Patrick aime beaucoup !Si vous ne deviez, ne pouviez lire qu’un seul livre en 2023 (quel châtiment !), sans hésitation je désignerais cette réédition de Les impardonnables de Cristina Campo chez Gallimard dans la collection « L’Imaginaire ». Titre admirable et pages d’une rare incandescence, ce livre culte (!) réunit une part essentielle de l’œuvre d’une écrivaine qui a peu écrit (elle déclarait qu’elle aurait voulu écrire encore moins) et peu publié. Mais quelle grâce, quelle saisissante luminosité émane de sa prose ! Qu’elle explore les contes de fées, Les Mille et Une Nuits, le chant grégorien, l’art du tapis ou qu’elle consacre sa méditation à Chopin, Tchekhov, Proust ou Borges, c’est toujours la même splendeur d’une prose où comme dit Gérard Macé dans sa préface : « la méditation n’empêche pas la poésie, mais la favorise ». Bernard Simeone voyait en elle une « trappiste de la perfection » tandis que Pietro Citati écrivait : « C’était une créature de feu, violente, extrême, pleine d’ardeur chevaleresque, une Clorinde qui ignorait la prudence et les moyens termes. Elle vivait au milieu des contraires : espoir et désespoir, passion et mépris, fureur et douceur ; et elle ne trouvait une sorte de paix que dans l’intensification de ses propres contradictions ». Cristina Campo qui avait lu et traduit Simone Weil – qu’elle admirait inconditionnellement – aspirait à une parole nourricière dont chaque mot aurait été soupesé avec délicatesse.
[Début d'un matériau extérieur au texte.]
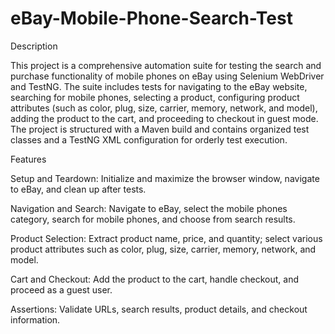 # eBay-Mobile-Phone-Search-Test
Description

This project is a comprehensive automation suite for testing the search and purchase functionality of mobile phones on eBay using Selenium WebDriver and TestNG. The suite includes tests for navigating to the eBay website, searching for mobile phones, selecting a product, configuring product attributes (such as color, plug, size, carrier, memory, network, and model), adding the product to the cart, and proceeding to checkout in guest mode. The project is structured with a Maven build and contains organized test classes and a TestNG XML configuration for orderly test execution.

Features

Setup and Teardown: Initialize and maximize the browser window, navigate to eBay, and clean up after tests.

Navigation and Search: Navigate to eBay, select the mobile phones category, search for mobile phones, and choose from search results.

Product Selection: Extract product name, price, and quantity; select various product attributes such as color, plug, size, carrier, memory, network, and model.

Cart and Checkout: Add the product to the cart, handle checkout, and proceed as a guest user.

Assertions: Validate URLs, search results, product details, and checkout information.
Considérant que notre profondeur d’attention est à la fois « le noyau de toute poésie » et « le seul chemin vers l’inexprimable, la seule voie vers le mystère », elle a su porter son regard plus loin que les décrets du visible. J’aime sa définition de la poésie dont la profondeur fait (ou laisse à) penser : « la poésie n’est pas autre chose que le respect pour la signification théologique de la limite ». Animé par une passion ardente et une sensibilité subtile pleine de sprezzatura (attitude qu’elle éclaira et incarna magistralement), Les impardonnables fait partie des quelques livres impérissables qui sont bien plus que des livres de chevet : des livres de vie*.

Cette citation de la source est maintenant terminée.